[lbo-talk] Election 2004

Charles Brown cbrown at michiganlegal.org
Wed Mar 10 13:57:52 PST 2004


From: Carrol Cox <cbcox at ilstu.edu> Re: [lbo-talk] Election 2004

Mere cynics, such as Wojtek, are saps for the most naive of philosophies: What is, shall be.

He imagines, also, that those he argues against are as naive as he and claim to be able to predict the future. He has never read, or is incapable of understanding, the emphasis I and others who agree with me have for years placed on contingency. There _will_ be change, but the direction and extent of that change is quite unpredictable. Wojtek fancies he possesses a crystal ball that enables him to see the future; unfortunately, his crystal ball is a cracked mirror in which he can't even see the present very well.

^^^^^^^^ CB: Yes, but isn't this too onesided for a dialectical approach ? Don't you have to , as a Marxist, consider contingency in unity with its opposite, determinism ? See Engels's discussion of the dialectic of chance and necessity. I think it's in _Anti-Duhring_. Social laws assert themselves amidst a welter of chance (contingent) events. To claim absolute unpredictability would make Marx's many mentions of "laws of development" a waste of time. For example, capitalist free competition gives rise to its opposite, monopoly.

There will be change, and it is not absolutely unpredictable. It is relatively unpredictable. For example, we know that captialism won't change into a rabbit. We can narrow it down to a range to , say , socialism or barbarism or extinction .

Of course, 1917 was an insurrection. The revolution is what happened afterwards. The insurrection occurred in Cuba in 1959. It is still in revolution today.

****

No introduction to a book on dialectics written in the last days of 1991 can ignore the implications of the revolutions in Eastern Europe for the validity of Marx's approach. Many writers, of course, have interpreted these events as tghe demise not only of particular regimes and forms of social organization but of the Marxist world view to which, at least verbally, their leaders seemed so attached. Leaving aside such obviously important questions as whether and to what extent these rgimes were socialist, let alone Marxist, I would just like to point out that the most striking feature of all the social explosions of the last few -- and remarked upon by virtually every observer -- is just how unexpected they were.
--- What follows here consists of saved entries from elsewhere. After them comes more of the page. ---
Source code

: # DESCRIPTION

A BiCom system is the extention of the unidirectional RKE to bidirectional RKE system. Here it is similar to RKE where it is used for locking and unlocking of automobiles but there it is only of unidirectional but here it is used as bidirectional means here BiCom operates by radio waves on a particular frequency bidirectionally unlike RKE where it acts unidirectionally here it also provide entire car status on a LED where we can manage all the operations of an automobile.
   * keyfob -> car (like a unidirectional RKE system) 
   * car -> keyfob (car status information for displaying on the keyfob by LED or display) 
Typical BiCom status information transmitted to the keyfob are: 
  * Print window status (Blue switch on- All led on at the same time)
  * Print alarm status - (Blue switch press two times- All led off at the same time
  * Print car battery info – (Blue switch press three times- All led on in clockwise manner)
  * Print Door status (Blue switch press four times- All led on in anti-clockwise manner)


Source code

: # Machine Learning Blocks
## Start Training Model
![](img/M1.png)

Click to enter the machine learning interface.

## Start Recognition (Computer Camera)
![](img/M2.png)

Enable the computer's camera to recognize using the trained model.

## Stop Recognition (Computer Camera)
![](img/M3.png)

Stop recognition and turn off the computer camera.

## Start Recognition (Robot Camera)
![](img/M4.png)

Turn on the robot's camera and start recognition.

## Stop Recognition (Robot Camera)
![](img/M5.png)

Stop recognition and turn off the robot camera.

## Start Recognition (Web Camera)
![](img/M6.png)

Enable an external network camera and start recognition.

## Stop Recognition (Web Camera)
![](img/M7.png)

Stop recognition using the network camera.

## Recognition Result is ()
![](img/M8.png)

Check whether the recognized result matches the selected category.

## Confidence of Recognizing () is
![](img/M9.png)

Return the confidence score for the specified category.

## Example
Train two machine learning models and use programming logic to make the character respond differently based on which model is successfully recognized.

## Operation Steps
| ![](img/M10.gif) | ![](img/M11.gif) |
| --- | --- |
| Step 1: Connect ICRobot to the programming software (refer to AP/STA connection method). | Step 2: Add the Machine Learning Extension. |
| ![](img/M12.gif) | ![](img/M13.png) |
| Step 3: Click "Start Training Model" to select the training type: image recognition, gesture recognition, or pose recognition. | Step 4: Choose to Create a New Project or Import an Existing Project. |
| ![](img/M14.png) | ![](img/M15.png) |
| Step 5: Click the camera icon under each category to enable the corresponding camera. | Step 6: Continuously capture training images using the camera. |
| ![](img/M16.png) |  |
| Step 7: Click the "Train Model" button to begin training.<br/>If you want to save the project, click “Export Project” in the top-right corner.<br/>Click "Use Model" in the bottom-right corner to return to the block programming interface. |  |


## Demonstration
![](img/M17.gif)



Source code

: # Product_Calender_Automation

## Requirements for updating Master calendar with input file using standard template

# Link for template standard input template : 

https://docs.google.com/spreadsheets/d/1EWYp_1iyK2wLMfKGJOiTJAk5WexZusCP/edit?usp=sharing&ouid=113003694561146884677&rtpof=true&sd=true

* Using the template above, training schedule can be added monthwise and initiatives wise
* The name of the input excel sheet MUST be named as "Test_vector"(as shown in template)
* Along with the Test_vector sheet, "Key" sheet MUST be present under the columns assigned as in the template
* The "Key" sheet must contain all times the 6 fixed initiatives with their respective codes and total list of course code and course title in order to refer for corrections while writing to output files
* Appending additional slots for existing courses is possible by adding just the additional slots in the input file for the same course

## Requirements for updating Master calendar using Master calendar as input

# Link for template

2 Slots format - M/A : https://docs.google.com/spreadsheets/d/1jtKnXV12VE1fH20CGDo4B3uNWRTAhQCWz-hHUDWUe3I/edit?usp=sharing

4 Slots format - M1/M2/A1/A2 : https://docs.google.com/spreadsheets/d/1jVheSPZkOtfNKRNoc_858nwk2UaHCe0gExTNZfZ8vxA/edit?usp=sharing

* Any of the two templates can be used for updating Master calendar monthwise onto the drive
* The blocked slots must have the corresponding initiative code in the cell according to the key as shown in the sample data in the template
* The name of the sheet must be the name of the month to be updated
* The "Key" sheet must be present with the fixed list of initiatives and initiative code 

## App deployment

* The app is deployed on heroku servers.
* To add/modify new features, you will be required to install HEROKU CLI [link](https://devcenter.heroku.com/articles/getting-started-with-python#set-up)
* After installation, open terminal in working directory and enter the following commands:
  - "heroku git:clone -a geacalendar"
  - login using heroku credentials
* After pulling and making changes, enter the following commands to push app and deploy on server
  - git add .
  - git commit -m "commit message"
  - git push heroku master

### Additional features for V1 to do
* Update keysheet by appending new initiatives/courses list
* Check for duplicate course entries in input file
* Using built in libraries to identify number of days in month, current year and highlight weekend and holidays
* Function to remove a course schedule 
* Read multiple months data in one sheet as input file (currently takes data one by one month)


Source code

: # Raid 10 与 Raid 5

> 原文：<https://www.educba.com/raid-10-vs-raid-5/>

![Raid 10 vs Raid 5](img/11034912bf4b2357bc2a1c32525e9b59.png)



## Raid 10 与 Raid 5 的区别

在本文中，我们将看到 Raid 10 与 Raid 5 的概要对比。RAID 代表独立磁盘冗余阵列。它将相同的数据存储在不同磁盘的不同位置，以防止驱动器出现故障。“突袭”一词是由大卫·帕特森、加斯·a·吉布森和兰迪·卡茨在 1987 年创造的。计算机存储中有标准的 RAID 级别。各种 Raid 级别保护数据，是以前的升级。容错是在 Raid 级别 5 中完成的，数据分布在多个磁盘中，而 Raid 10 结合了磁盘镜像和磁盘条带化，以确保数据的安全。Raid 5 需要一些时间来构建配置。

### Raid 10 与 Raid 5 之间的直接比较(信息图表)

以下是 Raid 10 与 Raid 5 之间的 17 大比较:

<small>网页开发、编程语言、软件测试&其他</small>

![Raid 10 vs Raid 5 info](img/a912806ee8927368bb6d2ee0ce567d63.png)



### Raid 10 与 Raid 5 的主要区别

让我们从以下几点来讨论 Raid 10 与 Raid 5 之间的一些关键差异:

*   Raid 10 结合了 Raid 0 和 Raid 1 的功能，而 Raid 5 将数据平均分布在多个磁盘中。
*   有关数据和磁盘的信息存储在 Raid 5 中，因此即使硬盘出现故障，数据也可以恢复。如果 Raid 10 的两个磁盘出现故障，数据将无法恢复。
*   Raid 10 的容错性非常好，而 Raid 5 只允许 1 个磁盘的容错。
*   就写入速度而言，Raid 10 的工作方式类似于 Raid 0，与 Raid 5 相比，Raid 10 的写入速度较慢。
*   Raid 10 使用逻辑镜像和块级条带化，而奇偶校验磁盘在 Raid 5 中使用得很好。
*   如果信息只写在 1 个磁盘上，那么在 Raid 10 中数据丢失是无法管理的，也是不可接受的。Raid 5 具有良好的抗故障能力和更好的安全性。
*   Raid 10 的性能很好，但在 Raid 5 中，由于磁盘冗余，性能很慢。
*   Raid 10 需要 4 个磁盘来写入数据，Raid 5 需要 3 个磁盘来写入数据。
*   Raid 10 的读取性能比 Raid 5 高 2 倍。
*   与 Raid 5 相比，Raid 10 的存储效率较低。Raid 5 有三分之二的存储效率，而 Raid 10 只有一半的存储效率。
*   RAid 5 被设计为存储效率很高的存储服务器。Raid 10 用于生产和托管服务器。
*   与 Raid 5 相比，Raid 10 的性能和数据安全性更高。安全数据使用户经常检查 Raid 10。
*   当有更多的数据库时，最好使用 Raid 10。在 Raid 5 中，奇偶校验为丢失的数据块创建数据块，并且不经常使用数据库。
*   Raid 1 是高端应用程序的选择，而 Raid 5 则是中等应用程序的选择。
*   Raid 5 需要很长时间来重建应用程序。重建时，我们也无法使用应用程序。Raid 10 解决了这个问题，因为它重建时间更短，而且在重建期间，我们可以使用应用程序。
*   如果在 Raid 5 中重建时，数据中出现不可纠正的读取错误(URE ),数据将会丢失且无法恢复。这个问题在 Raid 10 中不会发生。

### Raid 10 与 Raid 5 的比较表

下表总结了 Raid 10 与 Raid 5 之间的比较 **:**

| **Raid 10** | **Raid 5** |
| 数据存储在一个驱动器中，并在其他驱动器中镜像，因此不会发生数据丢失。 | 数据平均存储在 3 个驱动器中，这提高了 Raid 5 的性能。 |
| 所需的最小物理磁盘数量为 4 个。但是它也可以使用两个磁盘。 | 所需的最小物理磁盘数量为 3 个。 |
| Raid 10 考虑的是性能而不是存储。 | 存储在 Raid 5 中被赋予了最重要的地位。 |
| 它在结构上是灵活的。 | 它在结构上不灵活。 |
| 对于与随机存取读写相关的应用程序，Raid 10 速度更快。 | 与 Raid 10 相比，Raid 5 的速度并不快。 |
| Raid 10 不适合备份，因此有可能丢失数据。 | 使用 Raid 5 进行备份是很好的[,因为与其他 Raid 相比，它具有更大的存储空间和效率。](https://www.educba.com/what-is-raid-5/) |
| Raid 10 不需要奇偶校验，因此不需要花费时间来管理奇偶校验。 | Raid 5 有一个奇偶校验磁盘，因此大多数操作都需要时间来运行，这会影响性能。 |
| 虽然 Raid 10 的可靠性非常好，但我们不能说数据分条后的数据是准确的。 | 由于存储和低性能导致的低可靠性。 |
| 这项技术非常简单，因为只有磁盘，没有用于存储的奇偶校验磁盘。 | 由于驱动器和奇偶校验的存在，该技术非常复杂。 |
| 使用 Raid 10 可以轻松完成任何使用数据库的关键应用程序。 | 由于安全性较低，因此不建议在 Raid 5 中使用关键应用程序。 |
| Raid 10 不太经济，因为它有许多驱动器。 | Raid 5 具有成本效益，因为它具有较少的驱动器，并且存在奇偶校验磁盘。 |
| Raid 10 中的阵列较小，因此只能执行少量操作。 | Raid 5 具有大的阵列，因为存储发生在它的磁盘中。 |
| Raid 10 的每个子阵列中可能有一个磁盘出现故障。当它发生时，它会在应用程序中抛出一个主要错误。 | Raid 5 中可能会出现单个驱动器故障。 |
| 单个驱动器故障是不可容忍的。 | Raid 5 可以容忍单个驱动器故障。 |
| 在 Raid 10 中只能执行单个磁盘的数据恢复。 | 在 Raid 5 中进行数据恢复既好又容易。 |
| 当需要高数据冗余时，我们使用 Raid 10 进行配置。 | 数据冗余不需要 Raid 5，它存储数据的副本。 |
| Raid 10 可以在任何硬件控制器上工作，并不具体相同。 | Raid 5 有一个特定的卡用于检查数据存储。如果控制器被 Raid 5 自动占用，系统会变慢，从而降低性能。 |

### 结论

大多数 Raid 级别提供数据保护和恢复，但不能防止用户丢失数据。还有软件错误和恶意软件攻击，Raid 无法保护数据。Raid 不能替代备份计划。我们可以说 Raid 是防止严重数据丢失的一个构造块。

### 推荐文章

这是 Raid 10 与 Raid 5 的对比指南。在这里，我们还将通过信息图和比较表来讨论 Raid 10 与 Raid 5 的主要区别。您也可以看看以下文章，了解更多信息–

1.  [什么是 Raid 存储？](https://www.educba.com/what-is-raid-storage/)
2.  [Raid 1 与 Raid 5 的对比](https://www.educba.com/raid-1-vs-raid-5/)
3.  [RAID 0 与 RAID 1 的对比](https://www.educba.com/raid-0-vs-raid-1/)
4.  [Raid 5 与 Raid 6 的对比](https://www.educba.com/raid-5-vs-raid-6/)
What existed before, however one valuated it, was taken as given and unchanging; just as most people treat the situation that has emerged as a new given and equally unchanging. It is the same mistake that was made in 1789, again in 1848, and again in 1917. These revolutions, too, surprised almost everyone, and as soon as they happened almost everyone alive at the time thought -- wrongly -- that they were over.**** Bertell Ollman, _Dialectical Investigations_ (New York & London: Routledge, 1993), p. 3.